=== Exercise data ===
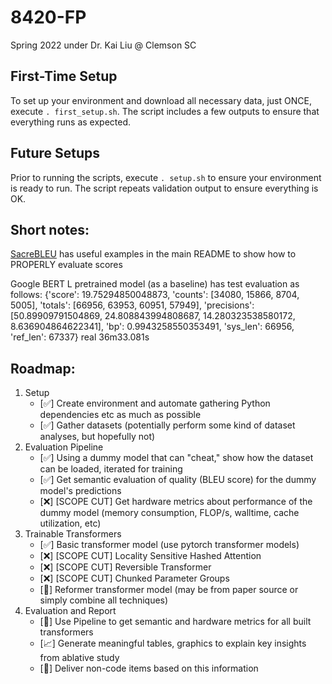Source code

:# 8420-FP
Spring 2022 under Dr. Kai Liu @ Clemson SC

## First-Time Setup
To set up your environment and download all necessary data, just ONCE, execute `. first_setup.sh`.
The script includes a few outputs to ensure that everything runs as expected.

## Future Setups
Prior to running the scripts, execute `. setup.sh` to ensure your environment is ready to run.
The script repeats validation output to ensure everything is OK.

## Short notes:
[SacreBLEU](https://github.com/mjpost/sacreBLEU) has useful examples in the main README to show how to PROPERLY evaluate scores

Google BERT L pretrained model (as a baseline) has test evaluation as follows:
{'score': 19.75294850048873,
 'counts': [34080, 15866, 8704, 5005],
 'totals': [66956, 63953, 60951, 57949],
 'precisions': [50.89909791504869, 24.808843994808687, 14.280323538580172, 8.636904864622341],
 'bp': 0.9943258550353491,
 'sys_len': 66956,
 'ref_len': 67337}
real    36m33.081s

## Roadmap:
1. Setup
   + [:white_check_mark:] Create environment and automate gathering Python dependencies etc as much as possible
   + [:white_check_mark:] Gather datasets (potentially perform some kind of dataset analyses, but hopefully not)
3. Evaluation Pipeline
   + [:white_check_mark:] Using a dummy model that can "cheat," show how the dataset can be loaded, iterated for training
   + [:white_check_mark:] Get semantic evaluation of quality (BLEU score) for the dummy model's predictions
   + [:x:] [SCOPE CUT] Get hardware metrics about performance of the dummy model (memory consumption, FLOP/s, walltime, cache utilization, etc)
5. Trainable Transformers
   + [:white_check_mark:] Basic transformer model (use pytorch transformer models)
   + [:x:] [SCOPE CUT] Locality Sensitive Hashed Attention
   + [:x:] [SCOPE CUT] Reversible Transformer
   + [:x:] [SCOPE CUT] Chunked Parameter Groups
   + [:arrows_counterclockwise:] Reformer transformer model (may be from paper source or simply combine all techniques)
6. Evaluation and Report
   + [:pushpin:] Use Pipeline to get semantic and hardware metrics for all built transformers
   + [:chart_with_upwards_trend:] Generate meaningful tables, graphics to explain key insights from ablative study
   + [:briefcase:] Deliver non-code items based on this information
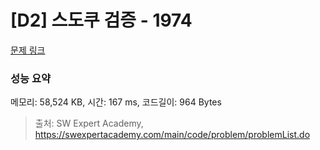 # [D2] 스도쿠 검증 - 1974 

[문제 링크](https://swexpertacademy.com/main/code/problem/problemDetail.do?contestProbId=AV5Psz16AYEDFAUq) 

### 성능 요약

메모리: 58,524 KB, 시간: 167 ms, 코드길이: 964 Bytes



> 출처: SW Expert Academy, https://swexpertacademy.com/main/code/problem/problemList.do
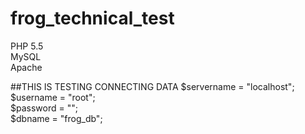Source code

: # frog_technical_test

PHP 5.5  
MySQL  
Apache  

##THIS IS TESTING CONNECTING DATA
    $servername = "localhost";  
    $username = "root";  
    $password = "";  
    $dbname = "frog_db";  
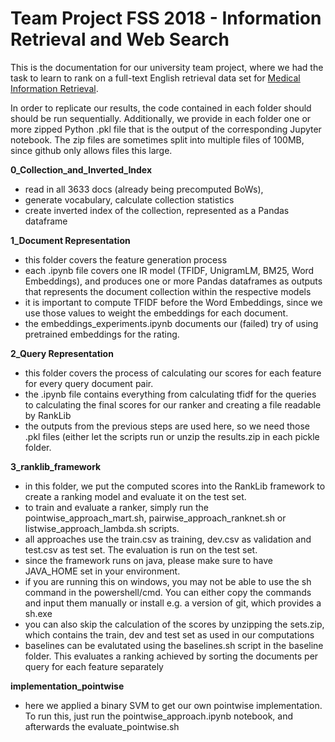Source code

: # Team Project FSS 2018 - Information Retrieval and Web Search

This is the documentation for our university team project, where we had the task to learn to rank on a full-text English retrieval data set for [Medical Information Retrieval]([http://www.cl.uni-heidelberg.de/statnlpgroup/nfcorpus/).

In order to replicate our results, the code contained in each folder should should be run sequentially. Additionally, we provide in each folder one or more zipped Python .pkl file that is the output of the corresponding Jupyter notebook.
The zip files are sometimes split into multiple files of 100MB, since github only allows files this large.

**0_Collection_and_Inverted_Index**
- read in all 3633 docs (already being precomputed BoWs),
- generate vocabulary, calculate collection statistics
- create inverted index of the collection, represented as a Pandas dataframe 

**1_Document Representation**
- this folder covers the feature generation process 
- each .ipynb file covers one IR model (TFIDF, UnigramLM, BM25, Word Embeddings), and produces one or more Pandas dataframes as outputs that represents the document collection within the respective models
- it is important to compute TFIDF before the Word Embeddings, since we use those values to weight the embeddings for each document.
- the embeddings_experiments.ipynb documents our (failed) try of using pretrained embeddings for the rating.

**2_Query Representation**
- this folder covers the process of calculating our scores for each feature for every query document pair.
- the .ipynb file contains everything from calculating tfidf for the queries to calculating the final scores for our ranker and creating a file readable by RankLib
- the outputs from the previous steps are used here, so we need those .pkl files (either let the scripts run or unzip the results.zip in each pickle folder.

**3_ranklib_framework**
- in this folder, we put the computed scores into the RankLib framework to create a ranking model and evaluate it on the test set.
- to train and evaluate a ranker, simply run the pointwise_approach_mart.sh, pairwise_approach_ranknet.sh or listwise_approach_lambda.sh scripts.
- all approaches use the train.csv as training, dev.csv as validation and test.csv as test set. The evaluation is run on the test set.
- since the framework runs on java, please make sure to have JAVA_HOME set in your environment. 
- if you are running this on windows, you may not be able to use the sh command in the powershell/cmd. You can either copy the commands and input them manually or install e.g. a version of git, which provides a sh.exe
- you can also skip the calculation of the scores by unzipping the sets.zip, which contains the train, dev and test set as used in our computations
- baselines can be evalutated using the baselines.sh script in the baseline folder. This evaluates a ranking achieved by sorting the documents per query for each feature separately


**implementation_pointwise**
- here we applied a binary SVM to get our own pointwise implementation. To run this, just run the pointwise_approach.ipynb notebook, and afterwards the evaluate_pointwise.sh 



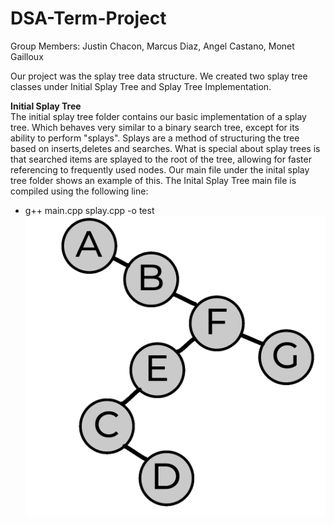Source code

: # DSA-Term-Project
Group Members: Justin Chacon, Marcus Diaz, Angel Castano, Monet Gailloux

Our project was the splay tree data structure. We created two splay tree classes under Initial Splay Tree and Splay Tree Implementation.

**Initial Splay Tree** <br>
  The initial splay tree folder contains our basic implementation of a splay tree. Which behaves very similar to a binary search tree, except for its ability to perform "splays". Splays are a method of structuring the tree based on inserts,deletes and searches. What is special about splay trees is that searched items are splayed to the root of the tree, allowing for faster referencing to frequently used nodes. Our main file under the inital splay tree folder shows an example of this.
The Inital Splay Tree main file is compiled using the following line:
- g++ main.cpp splay.cpp -o test
![Alt text](https://github.com/Jusconn/DSA-Term-Project/blob/main/imgs/Splay_Tree_Search_Animation.gif?raw=true)


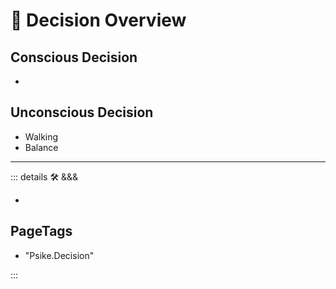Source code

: # 💜 <psike>Decision Overview </psike>

## Conscious Decision

-

## Unconscious Decision

- Walking
- Balance

---

<!-- =================================================== -->
<!-- =================================================== -->
<!-- =================================================== -->
<!-- =================================================== -->
<!-- =================================================== -->
::: details 🛠 <dev>&&&</dev>

-

<h2>PageTags</h2>

- "Psike.Decision"

:::
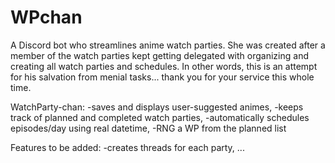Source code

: # WPchan

A Discord bot who streamlines anime watch parties.
She was created after a member of the watch parties kept getting delegated with organizing and creating all watch parties and schedules.
In other words, this is an attempt for his salvation from menial tasks... thank you for your service this whole time.

WatchParty-chan: 
-saves and displays user-suggested animes, 
-keeps track of planned and completed watch parties, 
-automatically schedules episodes/day using real datetime,
-RNG a WP from the planned list


Features to be added:
-creates threads for each party,
...

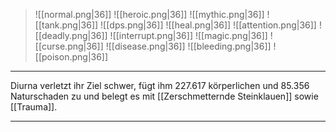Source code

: > ![[normal.png|36]] ![[heroic.png|36]] ![[mythic.png|36]]
> ![[tank.png|36]] ![[dps.png|36]] ![[heal.png|36]]
> ![[attention.png|36]] ![[deadly.png|36]] ![[interrupt.png|36]]
> ![[magic.png|36]] ![[curse.png|36]] ![[disease.png|36]] ![[bleeding.png|36]] ![[poison.png|36]] 

***
Diurna verletzt ihr Ziel schwer, fügt ihm 227.617 körperlichen und 85.356 Naturschaden zu und belegt es mit [[Zerschmetternde Steinklauen]] sowie [[Trauma]].

***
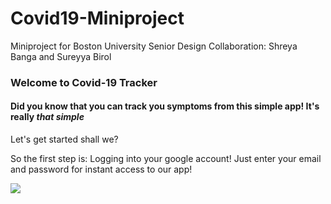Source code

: # Covid19-Miniproject
Miniproject for Boston University Senior Design 
Collaboration: Shreya Banga and Sureyya Birol

### Welcome to Covid-19 Tracker
#### Did you know that you can track you symptoms from this simple app! It's really *that simple*
Let's get started shall we?

So the first step is: Logging into your google account! Just enter your email and password for instant 
access to our app!


![](admindashboard.gif)

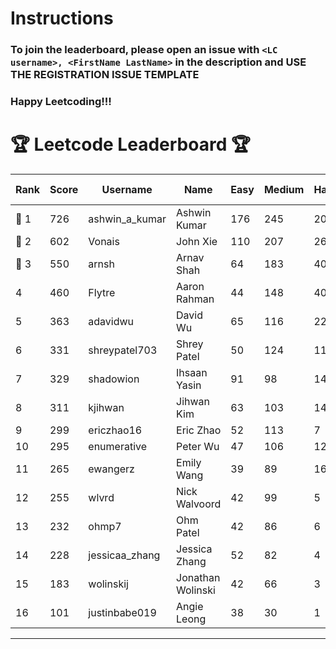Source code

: # Instructions
### To join the leaderboard, please open an issue with `<LC username>, <FirstName LastName>` in the description and USE THE REGISTRATION ISSUE TEMPLATE
### Happy Leetcoding!!!


# 🏆 Leetcode Leaderboard 🏆

| Rank | Score | Username       | Name | Easy | Medium | Hard | Problems Solved |
|------|----------------|-----------------|-------------------|--------------|--------------|--------------|--------------|
| 🥇 1 | 726 | ashwin_a_kumar | Ashwin Kumar | 176 | 245 | 20 | 441 |
| 🥈 2 | 602 | Vonais | John Xie | 110 | 207 | 26 | 343 |
| 🥉 3 | 550 | arnsh | Arnav Shah | 64 | 183 | 40 | 287 |
| 4 | 460 | Flytre | Aaron Rahman | 44 | 148 | 40 | 232 |
| 5 | 363 | adavidwu | David Wu | 65 | 116 | 22 | 203 |
| 6 | 331 | shreypatel703 | Shrey Patel | 50 | 124 | 11 | 185 |
| 7 | 329 | shadowion | Ihsaan Yasin | 91 | 98 | 14 | 203 |
| 8 | 311 | kjihwan | Jihwan Kim | 63 | 103 | 14 | 180 |
| 9 | 299 | ericzhao16 | Eric Zhao | 52 | 113 | 7 | 172 |
| 10 | 295 | enumerative | Peter Wu | 47 | 106 | 12 | 165 |
| 11 | 265 | ewangerz | Emily Wang | 39 | 89 | 16 | 144 |
| 12 | 255 | wlvrd | Nick Walvoord | 42 | 99 | 5 | 146 |
| 13 | 232 | ohmp7 | Ohm Patel | 42 | 86 | 6 | 134 |
| 14 | 228 | jessicaa_zhang | Jessica Zhang | 52 | 82 | 4 | 138 |
| 15 | 183 | wolinskij | Jonathan Wolinski | 42 | 66 | 3 | 111 |
| 16 | 101 | justinbabe019 | Angie Leong | 38 | 30 | 1 | 69 |
---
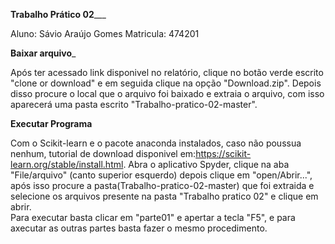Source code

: ____Trabalho Prático 02_______

Aluno: Sávio Araújo Gomes
Matricula: 474201

______Baixar arquivo_______

Após ter acessado link disponivel no relatório, clique no botão verde escrito "clone or download" e em seguida clique na opção "Download.zip".
Depois disso procure o local que o arquivo foi baixado e extraia o arquivo, com isso aparecerá uma pasta escrito "Trabalho-pratico-02-master".

______Executar Programa______

Com o Scikit-learn e o pacote anaconda instalados, caso não poussua nenhum, tutorial de download disponivel em:https://scikit-learn.org/stable/install.html.
Abra o aplicativo Spyder, clique na aba "File/arquivo" (canto superior esquerdo) depois clique em "open/Abrir...", após isso procure a pasta(Trabalho-pratico-02-master) que foi extraida e selecione os arquivos presente na pasta "Trabalho pratico 02" e clique em abrir.  
Para executar basta clicar em "parte01" e apertar a tecla "F5", e para axecutar as outras partes basta fazer o mesmo procedimento.

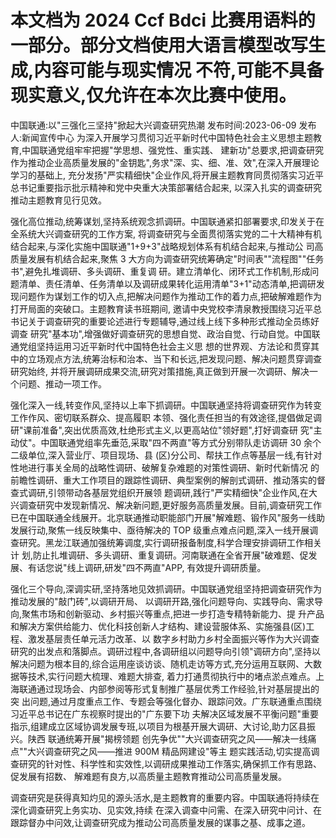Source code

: # 本文档为 2024 Ccf Bdci 比赛用语料的一部分。部分文档使用大语言模型改写生成,内容可能与现实情况 不符,可能不具备现实意义,仅允许在本次比赛中使用。

中国联通:以"三强化三坚持"掀起大兴调查研究热潮 发布时间:2023-06-09 发布人:新闻宣传中心 为深入开展学习贯彻习近平新时代中国特色社会主义思想主题教育,中国联通党组牢牢把握"学思想、强党性、重实践、
建新功"总要求,把调查研究作为推动企业高质量发展的"金钥匙",务求"深、实、细、准、效",在深入开展理论学习的基础上, 充分发扬"严实精细快"企业作风,将开展主题教育同贯彻落实习近平总书记重要指示批示精神和党中央重大决策部署结合起来, 以深入扎实的调查研究推动主题教育见行见效。

强化高位推动,统筹谋划,坚持系统观念抓调研。中国联通紧扣部署要求,印发关于在全系统大兴调查研究的工作方案, 将调查研究与全面贯彻落实党的二十大精神有机结合起来,与深化实施中国联通"1+9+3"战略规划体系有机结合起来,与推动公 司高质量发展有机结合起来,聚焦 3 大方向为调查研究统筹确定"时间表""流程图""任务书",避免扎堆调研、多头调研、重复调 研。建立清单化、闭环式工作机制,形成问题清单、责任清单、任务清单以及调研成果转化运用清单"3+1"动态清单,把调研发 现问题作为谋划工作的切入点,把解决问题作为推动工作的着力点,把破解难题作为打开局面的突破口。主题教育读书班期间, 邀请中央党校李清泉教授围绕习近平总书记关于调查研究的重要论述进行专题辅导,通过线上线下多种形式推动全员练好调查 研究"基本功",增强做好调查研究的思想自觉、政治自觉、行动自觉。中国联通党组坚持运用习近平新时代中国特色社会主义思 想的世界观、方法论和贯穿其中的立场观点方法,统筹治标和治本、当下和长远,把发现问题、解决问题贯穿调查研究始终, 并将开展调研成果交流,研究对策措施,真正做到开展一次调研、解决一个问题、推动一项工作。

强化深入一线,转变作风,坚持以上率下抓调研。中国联通坚持将调查研究作为转变工作作风、密切联系群众、提高履职 本领、强化责任担当的有效途径,提倡做足调研"课前准备",突出优质高效,杜绝形式主义,以更高站位"领好题",打好调查研 究"主动仗"。中国联通党组率先垂范,采取"四不两直"等方式分别带队走访调研 30 余个二级单位,深入营业厅、项目现场、县
(区)分公司、帮扶工作点等基层一线,有针对性地进行事关全局的战略性调研、破解复杂难题的对策性调研、新时代新情况 的前瞻性调研、重大工作项目的跟踪性调研、典型案例的解剖式调研、推动落实的督查式调研,引领带动各基层党组织开展领 题调研,践行"严实精细快"企业作风,在大兴调查研究中发现新情况、解决新问题,更好服务高质量发展。目前,调查研究工作 已在中国联通全线展开。北京联通推动职能部门开展"解难题、锻作风"服务一线助发展行动,聚焦一线反映集中、亟待解决的 TOP 级重点难点问题,深入一线开展调查研究。黑龙江联通加强统筹调度,实行调研报备制度,科学合理安排调研工作相关计 划,防止扎堆调研、多头调研、重复调研。河南联通在全省开展"破难题、促发展、有话您说"线上调研,研发"四不两直"APP,
有效提升调研质量。

强化三个导向,深调实研,坚持落地见效抓调研。中国联通党组坚持把调查研究作为推动发展的"敲门砖",以调研开局、
以调研开路,强化问题导向、实践导向、需求导向,聚焦市场和创新驱动、乡村振兴等重点,把进一步打造专精特新能力、提 升产品和解决方案供给能力、优化科技创新人才结构、建设营服体系、实施强县(区)工程、激发基层责任单元活力改革、以 数字乡村助力乡村全面振兴等作为大兴调查研究的出发点和落脚点。调研过程中,各调研组以问题导向引领"调研方向",坚持以 解决问题为根本目的,综合运用座谈访谈、随机走访等方式,充分运用互联网、大数据等技术,实行问题大梳理、难题大排查, 着力打通贯彻执行中的堵点淤点难点。上海联通通过现场会、内部参阅等形式复制推广基层优秀工作经验,针对基层提出的突 出问题,通过月度重点工作、专题会等强化督办、跟踪问效。广东联通重点围绕习近平总书记在广东视察时提出的"广东要下功 夫解决区域发展不平衡问题"重要指示,组建成立区域协调发展专班,以项目为根基开展大调研、大讨论,助力区县振兴。陕西 联通统筹开展"揭榜领题 创先争优""大兴调查研究之风——解决一线痛点""大兴调查研究之风——推进 900M 精品网建设"等主 题实践活动,切实提高调查研究的针对性、科学性和实效性,以调研成果推动工作落实,确保抓工作有思路、促发展有招数、 解难题有良方,以高质量主题教育推动公司高质量发展。

调查研究是获得真知灼见的源头活水,是主题教育的重要内容。中国联通将持续在深化调查研究上务实功、见实效,持续 在深入调查中问需、在深入研究中问计、在跟踪督办中问效,让调查研究成为推动公司高质量发展的谋事之基、成事之道。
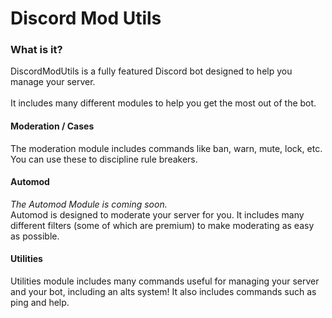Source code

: # Discord Mod Utils
### What is it?
DiscordModUtils is a fully featured Discord bot designed to help you manage your server. <br>
<br>It includes many different modules to help you get the most out of the bot.
#### Moderation / Cases
The moderation module includes commands like ban, warn, mute, lock, etc. You can use these to discipline rule breakers.

#### Automod
_The Automod Module is coming soon._<br>
Automod is designed to moderate your server for you. It includes many different filters (some of which are premium) to make moderating as easy as possible.

#### Utilities
Utilities module includes many commands useful for managing your server and your bot, including an alts system! It also includes commands such as ping and help.

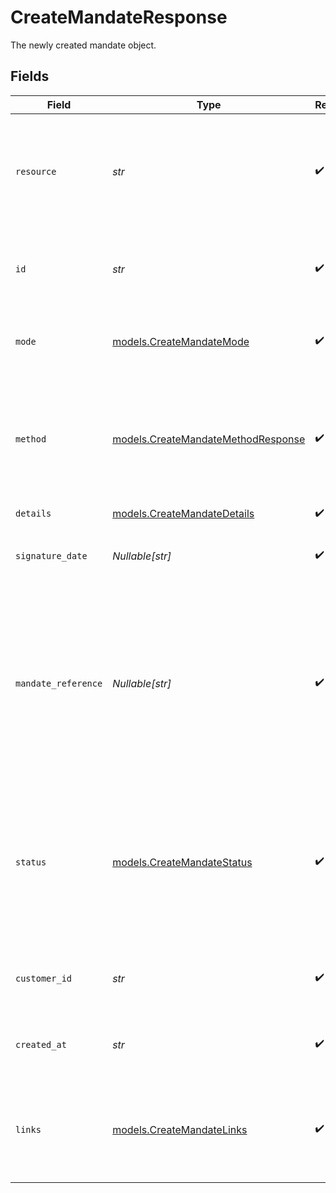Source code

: # CreateMandateResponse

The newly created mandate object.


## Fields

| Field                                                                                                                                                                               | Type                                                                                                                                                                                | Required                                                                                                                                                                            | Description                                                                                                                                                                         | Example                                                                                                                                                                             |
| ----------------------------------------------------------------------------------------------------------------------------------------------------------------------------------- | ----------------------------------------------------------------------------------------------------------------------------------------------------------------------------------- | ----------------------------------------------------------------------------------------------------------------------------------------------------------------------------------- | ----------------------------------------------------------------------------------------------------------------------------------------------------------------------------------- | ----------------------------------------------------------------------------------------------------------------------------------------------------------------------------------- |
| `resource`                                                                                                                                                                          | *str*                                                                                                                                                                               | :heavy_check_mark:                                                                                                                                                                  | Indicates the response contains a mandate object. Will always contain the string `mandate` for this endpoint.                                                                       | mandate                                                                                                                                                                             |
| `id`                                                                                                                                                                                | *str*                                                                                                                                                                               | :heavy_check_mark:                                                                                                                                                                  | The identifier uniquely referring to this mandate. Example: `mdt_pWUnw6pkBN`.                                                                                                       | mdt_5B8cwPMGnU                                                                                                                                                                      |
| `mode`                                                                                                                                                                              | [models.CreateMandateMode](../models/createmandatemode.md)                                                                                                                          | :heavy_check_mark:                                                                                                                                                                  | Whether this entity was created in live mode or in test mode.                                                                                                                       | live                                                                                                                                                                                |
| `method`                                                                                                                                                                            | [models.CreateMandateMethodResponse](../models/createmandatemethodresponse.md)                                                                                                      | :heavy_check_mark:                                                                                                                                                                  | Payment method of the mandate.<br/><br/>SEPA Direct Debit and PayPal mandates can be created directly.                                                                              | directdebit                                                                                                                                                                         |
| `details`                                                                                                                                                                           | [models.CreateMandateDetails](../models/createmandatedetails.md)                                                                                                                    | :heavy_check_mark:                                                                                                                                                                  | N/A                                                                                                                                                                                 |                                                                                                                                                                                     |
| `signature_date`                                                                                                                                                                    | *Nullable[str]*                                                                                                                                                                     | :heavy_check_mark:                                                                                                                                                                  | The date when the mandate was signed in `YYYY-MM-DD` format.                                                                                                                        | 2025-01-01                                                                                                                                                                          |
| `mandate_reference`                                                                                                                                                                 | *Nullable[str]*                                                                                                                                                                     | :heavy_check_mark:                                                                                                                                                                  | A custom mandate reference. For SEPA Direct Debit, it is vital to provide a unique reference. Some banks will<br/>decline Direct Debit payments if the mandate reference is not unique. | ID-1023892                                                                                                                                                                          |
| `status`                                                                                                                                                                            | [models.CreateMandateStatus](../models/createmandatestatus.md)                                                                                                                      | :heavy_check_mark:                                                                                                                                                                  | The status of the mandate. A status can be `pending` for mandates when the first payment is not yet finalized, or<br/>when we did not received the IBAN yet from the first payment. | valid                                                                                                                                                                               |
| `customer_id`                                                                                                                                                                       | *str*                                                                                                                                                                               | :heavy_check_mark:                                                                                                                                                                  | The identifier referring to the [customer](get-customer) this mandate was linked to.                                                                                                | cst_5B8cwPMGnU                                                                                                                                                                      |
| `created_at`                                                                                                                                                                        | *str*                                                                                                                                                                               | :heavy_check_mark:                                                                                                                                                                  | The entity's date and time of creation, in [ISO 8601](https://en.wikipedia.org/wiki/ISO_8601) format.                                                                               | 2024-03-20T09:13:37.0Z                                                                                                                                                              |
| `links`                                                                                                                                                                             | [models.CreateMandateLinks](../models/createmandatelinks.md)                                                                                                                        | :heavy_check_mark:                                                                                                                                                                  | An object with several relevant URLs. Every URL object will contain an `href` and a `type` field.                                                                                   |                                                                                                                                                                                     |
===
Exercise goal: In the records, find every line that has the string "parties" and copy it.

Problem solution:
A Discord bot who streamlines anime watch parties.
She was created after a member of the watch parties kept getting delegated with organizing and creating all watch parties and schedules.
-keeps track of planned and completed watch parties, 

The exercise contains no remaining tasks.